## Exercise
When a line below contains the string "firmware", show that line.

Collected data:
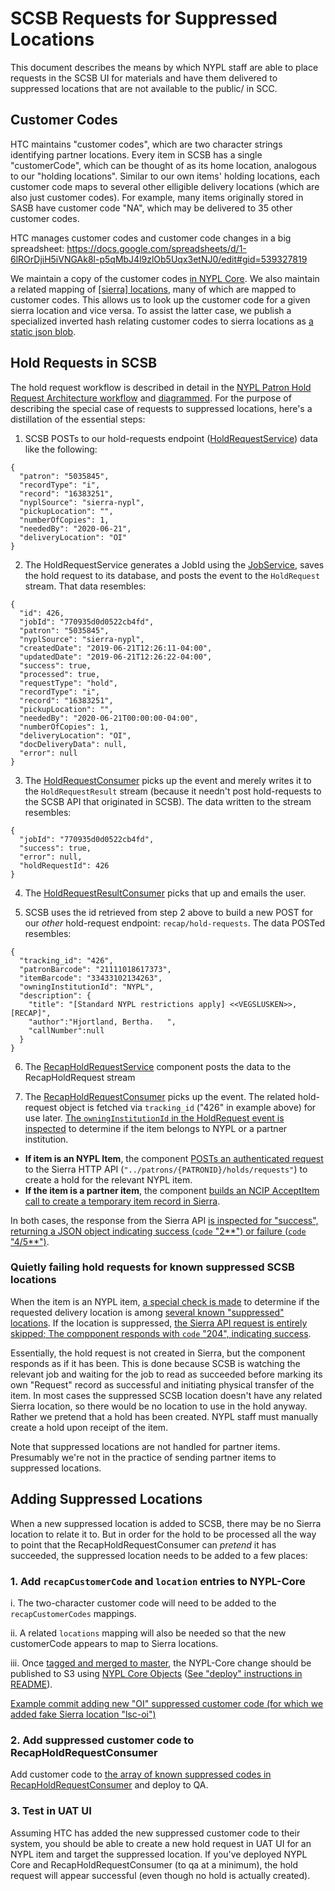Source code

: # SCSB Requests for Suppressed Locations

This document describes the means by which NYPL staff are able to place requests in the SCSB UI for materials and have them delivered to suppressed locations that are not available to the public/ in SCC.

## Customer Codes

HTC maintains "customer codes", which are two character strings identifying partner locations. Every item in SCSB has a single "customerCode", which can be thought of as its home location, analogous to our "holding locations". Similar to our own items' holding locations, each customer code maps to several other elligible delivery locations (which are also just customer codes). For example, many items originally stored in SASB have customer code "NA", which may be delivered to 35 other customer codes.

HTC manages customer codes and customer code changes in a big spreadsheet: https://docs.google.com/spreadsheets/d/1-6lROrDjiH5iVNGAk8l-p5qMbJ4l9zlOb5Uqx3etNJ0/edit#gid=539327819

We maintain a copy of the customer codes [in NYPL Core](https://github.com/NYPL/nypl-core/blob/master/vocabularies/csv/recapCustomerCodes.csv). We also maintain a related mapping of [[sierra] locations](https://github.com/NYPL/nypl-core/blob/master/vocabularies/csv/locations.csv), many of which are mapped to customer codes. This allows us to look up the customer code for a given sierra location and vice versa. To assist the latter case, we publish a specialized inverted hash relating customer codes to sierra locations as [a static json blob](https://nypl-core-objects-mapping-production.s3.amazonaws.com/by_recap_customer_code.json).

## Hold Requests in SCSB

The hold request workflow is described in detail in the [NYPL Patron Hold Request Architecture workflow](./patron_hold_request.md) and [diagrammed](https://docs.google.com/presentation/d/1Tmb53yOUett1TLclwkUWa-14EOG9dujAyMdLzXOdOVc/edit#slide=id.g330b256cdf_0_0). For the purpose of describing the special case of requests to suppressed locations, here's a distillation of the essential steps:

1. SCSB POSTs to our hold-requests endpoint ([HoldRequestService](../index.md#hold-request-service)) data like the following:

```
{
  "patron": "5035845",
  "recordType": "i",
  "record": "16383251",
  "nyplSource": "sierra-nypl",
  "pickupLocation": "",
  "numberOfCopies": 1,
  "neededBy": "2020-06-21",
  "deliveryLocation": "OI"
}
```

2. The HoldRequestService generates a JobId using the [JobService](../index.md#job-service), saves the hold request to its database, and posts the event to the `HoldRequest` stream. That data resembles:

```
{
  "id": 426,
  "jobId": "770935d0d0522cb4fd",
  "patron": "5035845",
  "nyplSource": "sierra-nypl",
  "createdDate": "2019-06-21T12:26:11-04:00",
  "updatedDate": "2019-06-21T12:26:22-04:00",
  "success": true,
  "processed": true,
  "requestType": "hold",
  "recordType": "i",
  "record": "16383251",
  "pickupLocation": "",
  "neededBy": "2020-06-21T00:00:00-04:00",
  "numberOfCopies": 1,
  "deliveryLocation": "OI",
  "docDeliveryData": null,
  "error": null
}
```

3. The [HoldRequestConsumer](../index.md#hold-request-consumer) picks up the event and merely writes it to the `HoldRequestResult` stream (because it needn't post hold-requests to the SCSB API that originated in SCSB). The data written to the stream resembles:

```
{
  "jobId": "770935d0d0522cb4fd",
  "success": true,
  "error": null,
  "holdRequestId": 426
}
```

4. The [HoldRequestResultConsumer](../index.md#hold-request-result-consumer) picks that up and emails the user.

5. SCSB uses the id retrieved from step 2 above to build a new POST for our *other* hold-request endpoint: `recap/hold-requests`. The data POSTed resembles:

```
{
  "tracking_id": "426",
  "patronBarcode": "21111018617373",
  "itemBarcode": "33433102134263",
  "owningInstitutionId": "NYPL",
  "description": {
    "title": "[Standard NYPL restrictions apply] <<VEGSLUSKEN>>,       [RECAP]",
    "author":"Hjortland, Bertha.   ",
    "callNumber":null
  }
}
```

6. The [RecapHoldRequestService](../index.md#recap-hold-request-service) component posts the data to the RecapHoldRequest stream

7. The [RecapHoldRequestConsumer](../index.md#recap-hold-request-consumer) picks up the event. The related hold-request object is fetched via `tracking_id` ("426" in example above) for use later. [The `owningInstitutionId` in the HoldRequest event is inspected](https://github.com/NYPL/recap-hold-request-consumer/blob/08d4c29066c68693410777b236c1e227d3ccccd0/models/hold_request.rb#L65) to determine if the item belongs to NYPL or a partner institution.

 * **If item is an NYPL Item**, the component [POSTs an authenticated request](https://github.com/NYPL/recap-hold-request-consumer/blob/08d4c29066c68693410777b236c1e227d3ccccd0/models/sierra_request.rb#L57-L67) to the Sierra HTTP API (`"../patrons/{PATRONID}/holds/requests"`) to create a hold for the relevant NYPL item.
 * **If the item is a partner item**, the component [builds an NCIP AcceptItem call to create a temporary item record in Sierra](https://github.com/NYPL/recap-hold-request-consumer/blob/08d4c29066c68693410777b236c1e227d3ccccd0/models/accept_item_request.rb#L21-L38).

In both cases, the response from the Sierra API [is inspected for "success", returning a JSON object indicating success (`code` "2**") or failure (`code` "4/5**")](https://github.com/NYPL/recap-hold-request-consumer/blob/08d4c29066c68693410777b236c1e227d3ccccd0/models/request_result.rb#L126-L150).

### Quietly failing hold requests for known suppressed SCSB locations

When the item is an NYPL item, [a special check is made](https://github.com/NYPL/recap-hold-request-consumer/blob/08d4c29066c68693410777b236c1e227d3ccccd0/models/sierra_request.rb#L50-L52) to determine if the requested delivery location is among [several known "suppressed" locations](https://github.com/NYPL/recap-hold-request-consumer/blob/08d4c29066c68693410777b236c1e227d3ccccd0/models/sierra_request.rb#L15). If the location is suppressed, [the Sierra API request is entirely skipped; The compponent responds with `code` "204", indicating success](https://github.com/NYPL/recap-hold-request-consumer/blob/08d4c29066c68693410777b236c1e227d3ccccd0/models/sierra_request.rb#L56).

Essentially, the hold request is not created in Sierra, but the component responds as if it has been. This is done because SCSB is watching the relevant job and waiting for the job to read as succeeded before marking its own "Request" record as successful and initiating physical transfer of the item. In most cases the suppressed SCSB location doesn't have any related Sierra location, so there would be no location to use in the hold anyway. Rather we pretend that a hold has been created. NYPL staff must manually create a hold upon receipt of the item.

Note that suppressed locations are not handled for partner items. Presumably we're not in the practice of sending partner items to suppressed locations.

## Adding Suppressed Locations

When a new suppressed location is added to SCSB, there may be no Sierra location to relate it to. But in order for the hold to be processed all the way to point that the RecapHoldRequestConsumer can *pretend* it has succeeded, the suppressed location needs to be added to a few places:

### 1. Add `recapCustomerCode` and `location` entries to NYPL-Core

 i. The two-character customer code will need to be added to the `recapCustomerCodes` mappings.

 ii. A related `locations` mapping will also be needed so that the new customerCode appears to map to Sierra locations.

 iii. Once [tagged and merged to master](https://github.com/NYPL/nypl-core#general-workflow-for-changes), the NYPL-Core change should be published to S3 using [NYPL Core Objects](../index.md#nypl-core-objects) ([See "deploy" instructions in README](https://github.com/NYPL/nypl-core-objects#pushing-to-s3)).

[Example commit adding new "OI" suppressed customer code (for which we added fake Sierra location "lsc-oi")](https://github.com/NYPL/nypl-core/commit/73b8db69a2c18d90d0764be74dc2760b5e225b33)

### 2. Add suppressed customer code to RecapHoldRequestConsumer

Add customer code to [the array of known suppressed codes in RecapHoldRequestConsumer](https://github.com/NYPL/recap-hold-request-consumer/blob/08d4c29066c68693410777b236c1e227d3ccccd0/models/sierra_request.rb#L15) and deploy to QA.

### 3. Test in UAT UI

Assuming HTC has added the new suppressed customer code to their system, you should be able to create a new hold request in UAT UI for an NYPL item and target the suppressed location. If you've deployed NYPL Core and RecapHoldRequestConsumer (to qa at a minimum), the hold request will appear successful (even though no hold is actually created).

---

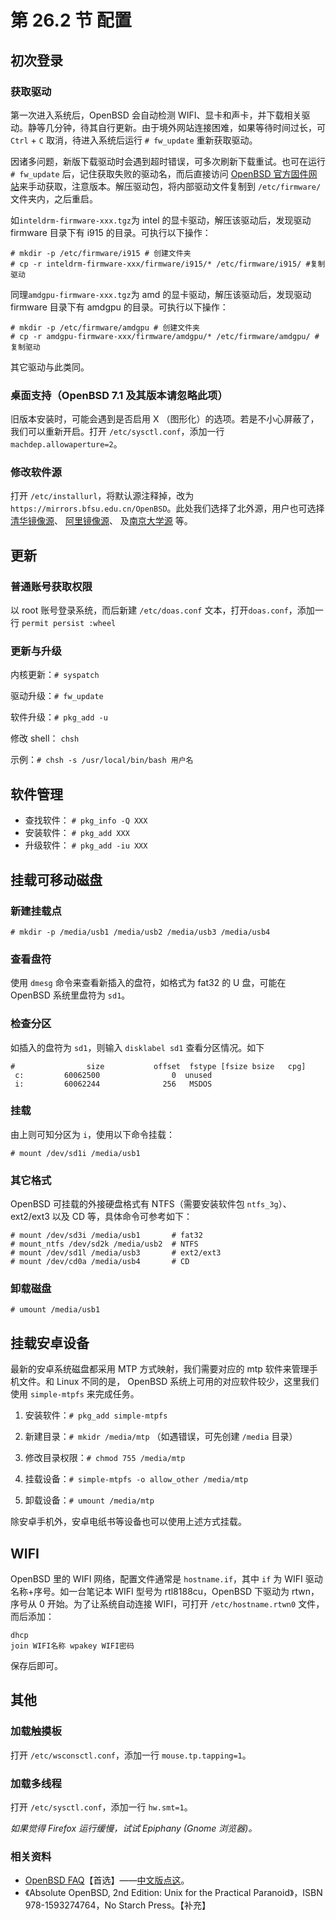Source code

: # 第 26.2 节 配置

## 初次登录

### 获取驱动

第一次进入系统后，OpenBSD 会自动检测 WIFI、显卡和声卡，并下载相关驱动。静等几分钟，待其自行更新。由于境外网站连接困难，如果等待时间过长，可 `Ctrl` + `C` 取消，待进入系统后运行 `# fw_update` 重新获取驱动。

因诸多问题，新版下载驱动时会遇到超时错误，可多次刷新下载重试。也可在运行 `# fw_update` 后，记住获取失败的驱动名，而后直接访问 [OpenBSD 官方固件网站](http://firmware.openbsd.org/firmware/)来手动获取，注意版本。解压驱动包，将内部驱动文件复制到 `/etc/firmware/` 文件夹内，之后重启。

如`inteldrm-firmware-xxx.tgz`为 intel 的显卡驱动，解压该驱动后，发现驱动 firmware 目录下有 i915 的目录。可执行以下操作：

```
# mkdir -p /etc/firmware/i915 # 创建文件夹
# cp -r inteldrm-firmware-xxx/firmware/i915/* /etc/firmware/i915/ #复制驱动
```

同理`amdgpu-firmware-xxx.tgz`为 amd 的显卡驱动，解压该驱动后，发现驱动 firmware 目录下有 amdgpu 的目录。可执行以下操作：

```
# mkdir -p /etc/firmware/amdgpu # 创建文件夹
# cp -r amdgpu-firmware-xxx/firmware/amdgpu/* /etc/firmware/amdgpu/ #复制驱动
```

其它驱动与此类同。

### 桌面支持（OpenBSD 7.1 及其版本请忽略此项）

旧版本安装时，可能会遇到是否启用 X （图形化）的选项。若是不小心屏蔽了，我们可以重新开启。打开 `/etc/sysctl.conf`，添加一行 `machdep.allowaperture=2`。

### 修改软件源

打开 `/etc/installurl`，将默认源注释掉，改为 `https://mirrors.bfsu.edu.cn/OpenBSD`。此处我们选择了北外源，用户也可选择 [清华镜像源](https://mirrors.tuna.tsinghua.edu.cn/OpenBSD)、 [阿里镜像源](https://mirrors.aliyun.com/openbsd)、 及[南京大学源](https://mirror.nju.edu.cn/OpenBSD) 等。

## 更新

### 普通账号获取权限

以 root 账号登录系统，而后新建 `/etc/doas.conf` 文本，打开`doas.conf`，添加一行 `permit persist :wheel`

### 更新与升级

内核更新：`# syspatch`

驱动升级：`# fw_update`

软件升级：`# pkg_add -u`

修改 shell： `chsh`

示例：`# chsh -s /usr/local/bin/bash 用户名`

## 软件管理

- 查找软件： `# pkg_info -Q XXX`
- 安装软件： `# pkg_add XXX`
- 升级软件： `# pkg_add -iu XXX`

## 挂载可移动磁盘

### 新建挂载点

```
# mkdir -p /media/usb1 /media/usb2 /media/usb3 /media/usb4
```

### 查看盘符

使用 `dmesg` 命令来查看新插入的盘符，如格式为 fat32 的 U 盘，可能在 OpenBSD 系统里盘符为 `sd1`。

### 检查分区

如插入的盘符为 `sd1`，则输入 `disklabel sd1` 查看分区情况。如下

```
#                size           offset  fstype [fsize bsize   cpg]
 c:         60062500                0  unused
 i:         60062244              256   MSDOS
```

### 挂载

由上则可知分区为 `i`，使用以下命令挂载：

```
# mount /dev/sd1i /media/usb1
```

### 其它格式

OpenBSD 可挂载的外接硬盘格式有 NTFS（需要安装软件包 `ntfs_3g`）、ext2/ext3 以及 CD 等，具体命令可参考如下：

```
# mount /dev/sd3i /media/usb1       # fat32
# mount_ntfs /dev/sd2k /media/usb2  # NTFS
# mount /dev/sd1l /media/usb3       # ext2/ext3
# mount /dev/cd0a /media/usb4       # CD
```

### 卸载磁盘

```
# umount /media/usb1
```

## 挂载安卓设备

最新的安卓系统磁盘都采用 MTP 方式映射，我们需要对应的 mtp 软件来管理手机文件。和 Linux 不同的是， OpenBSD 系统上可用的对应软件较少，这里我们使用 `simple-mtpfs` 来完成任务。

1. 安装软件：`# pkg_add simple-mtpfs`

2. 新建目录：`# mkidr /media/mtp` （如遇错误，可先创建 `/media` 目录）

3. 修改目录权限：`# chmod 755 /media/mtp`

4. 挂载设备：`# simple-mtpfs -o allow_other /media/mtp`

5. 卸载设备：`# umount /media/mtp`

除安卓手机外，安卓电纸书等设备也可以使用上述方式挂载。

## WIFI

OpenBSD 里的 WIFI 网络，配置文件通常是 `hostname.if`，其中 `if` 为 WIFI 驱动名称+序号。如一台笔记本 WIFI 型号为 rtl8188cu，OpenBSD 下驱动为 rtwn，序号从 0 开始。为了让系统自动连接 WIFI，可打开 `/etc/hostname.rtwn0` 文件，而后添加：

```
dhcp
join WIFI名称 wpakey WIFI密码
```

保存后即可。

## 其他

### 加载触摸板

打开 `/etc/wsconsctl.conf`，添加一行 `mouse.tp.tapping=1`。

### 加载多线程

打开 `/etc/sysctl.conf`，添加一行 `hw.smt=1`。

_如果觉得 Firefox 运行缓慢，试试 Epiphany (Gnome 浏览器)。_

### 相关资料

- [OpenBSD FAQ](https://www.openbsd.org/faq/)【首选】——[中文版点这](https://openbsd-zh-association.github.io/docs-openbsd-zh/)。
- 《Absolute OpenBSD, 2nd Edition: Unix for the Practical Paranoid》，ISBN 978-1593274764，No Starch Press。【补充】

## Solution to the problem
因诸多问题，新版下载驱动时会遇到超时错误，可多次刷新下载重试。也可在运行 `# fw_update` 后，记住获取失败的驱动名，而后直接访问 [OpenBSD 官方固件网站](http://firmware.openbsd.org/firmware/)来手动获取，注意版本。解压驱动包，将内部驱动文件复制到 `/etc/firmware/` 文件夹内，之后重启。
如`inteldrm-firmware-xxx.tgz`为 intel 的显卡驱动，解压该驱动后，发现驱动 firmware 目录下有 i915 的目录。可执行以下操作：
# mkdir -p /etc/firmware/i915 # 创建文件夹
# cp -r inteldrm-firmware-xxx/firmware/i915/* /etc/firmware/i915/ #复制驱动
同理`amdgpu-firmware-xxx.tgz`为 amd 的显卡驱动，解压该驱动后，发现驱动 firmware 目录下有 amdgpu 的目录。可执行以下操作：
# mkdir -p /etc/firmware/amdgpu # 创建文件夹
# cp -r amdgpu-firmware-xxx/firmware/amdgpu/* /etc/firmware/amdgpu/ #复制驱动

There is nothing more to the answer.